Dynamics of complex impedance, dielectric and electric modulus for NiCuZn ferrites with theoretical justification

Ni0.80-xCu0.20ZnxFe2O4 (step size 0.05) with titular compiled chemical of various spinel ferrites have been synthesized through auto-combustion and characterized through X-ray diffraction for structural analysis which showed 43 to 46 nm distributed cubic spinel. The effect of Zn2+ substitutions to dilute the NiCuZn ferrites has been studied with electrical modulus analysis and impedance measurements within the frequency range from 20 to 5 MHz. Besides semicircular arc tendency, two-layer leaky capacitor model is indicated by the complex impedance spectroscopy at lower- and higher-frequency ranges. Non-Debye type relaxation has been revealed clearly in the electric modulus spectra. Non-Debye type dielectric nature is found in the dielectric spectrum and checked by the Non-modified Debye equation.
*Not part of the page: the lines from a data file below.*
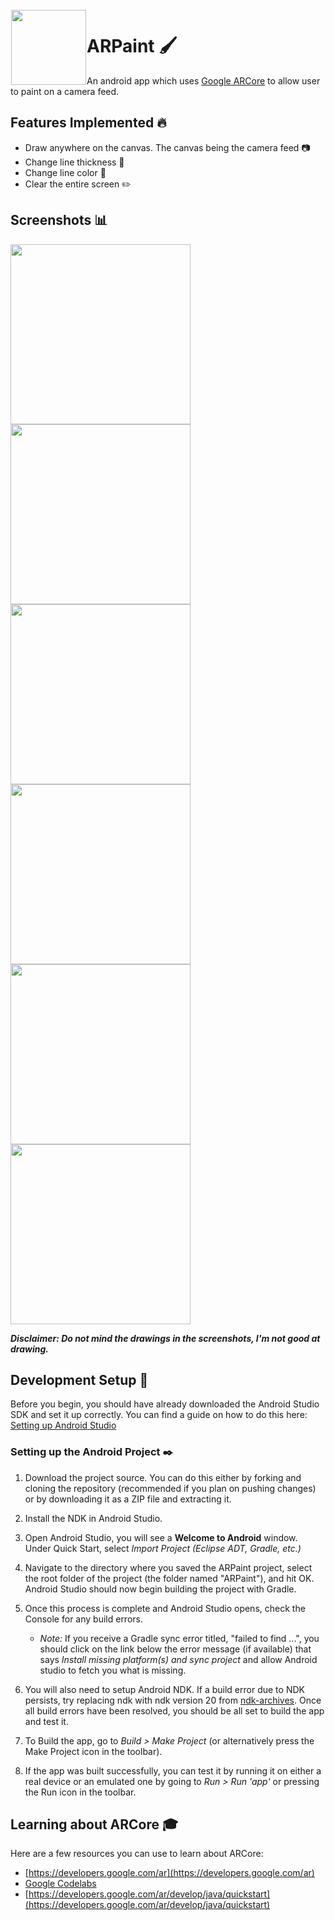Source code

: <img height='120' src="https://user-images.githubusercontent.com/41234408/82045045-09cac580-96cc-11ea-833d-7ad1e3cdaff4.png" align="left" hspace="1" vspace="1">

# ARPaint :paintbrush: 

An android app which uses [Google ARCore](https://developers.google.com/ar) to allow user to paint on a camera feed.

## Features Implemented :fire: 

- Draw anywhere on the canvas. The canvas being the camera feed :camera: 
- Change line thickness :straight_ruler: 
- Change line color :art: 
- Clear the entire screen :pencil2:

## Screenshots :bar_chart: 

<p float="left">
  <img src="https://user-images.githubusercontent.com/41234408/82045593-f9ffb100-96cc-11ea-82c2-d15c2e7d8d2a.png" width="288" />
  <img src="https://user-images.githubusercontent.com/41234408/82045663-17cd1600-96cd-11ea-9e47-57a59aaf2d62.png" width="288" /> 
  <img src="https://user-images.githubusercontent.com/41234408/82045729-36331180-96cd-11ea-9768-0be3bc326183.png" width="288" />
   <img src="https://user-images.githubusercontent.com/41234408/82045795-52cf4980-96cd-11ea-951b-fa34967cc7be.png" width="288" />
  <img src="https://user-images.githubusercontent.com/41234408/82045957-9b870280-96cd-11ea-906b-ae3ad71a88cb.png" width="288" /> 
  <img src="https://user-images.githubusercontent.com/41234408/82046031-c6715680-96cd-11ea-9b16-378adedaebb1.png" width="288" />
</p>

***Disclaimer: Do not mind the drawings in the screenshots, I'm not good at drawing.***

## Development Setup :triangular_ruler:

Before you begin, you should have already downloaded the Android Studio SDK and set it up correctly. You can find a guide on how to do this here: [Setting up Android Studio](http://developer.android.com/sdk/installing/index.html?pkg=studio)

### Setting up the Android Project :black_nib:

1. Download the project source. You can do this either by forking and cloning the repository (recommended if you plan on pushing changes) or by downloading it as a ZIP file and extracting it.

2. Install the NDK in Android Studio.

3. Open Android Studio, you will see a **Welcome to Android** window. Under Quick Start, select *Import Project (Eclipse ADT, Gradle, etc.)*

4. Navigate to the directory where you saved the ARPaint project, select the root folder of the project (the folder named "ARPaint"), and hit OK. Android Studio should now begin building the project with Gradle.

5. Once this process is complete and Android Studio opens, check the Console for any build errors.

    - *Note:* If you receive a Gradle sync error titled, "failed to find ...", you should click on the link below the error message (if available) that says *Install missing platform(s) and sync project* and allow Android studio to fetch you what is missing.

7. You will also need to setup Android NDK. If a build error due to NDK persists, try replacing ndk with ndk version 20 from [ndk-archives](https://developer.android.com/ndk/downloads/older_releases). Once all build errors have been resolved, you should be all set to build the app and test it.

8. To Build the app, go to *Build > Make Project* (or alternatively press the Make Project icon in the toolbar).

9. If the app was built successfully, you can test it by running it on either a real device or an emulated one by going to *Run > Run 'app'* or pressing the Run icon in the toolbar.

## Learning about ARCore :mortar_board:

Here are a few resources you can use to learn about ARCore:

- [https://developers.google.com/ar](https://developers.google.com/ar)
- [Google Codelabs](https://codelabs.developers.google.com/)
- [https://developers.google.com/ar/develop/java/quickstart](https://developers.google.com/ar/develop/java/quickstart)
The AC conductivity spectrum is found in increasing order and justified by theoretical Jonscher Power Law. The Cole-Cole plots confirm the single semicircles for grain boundary contribution at the lower-frequency zone, which is further justified by the theoretical model. The role of Zn in modifying nanostructure and impedance spectra of these ferrites has been explained.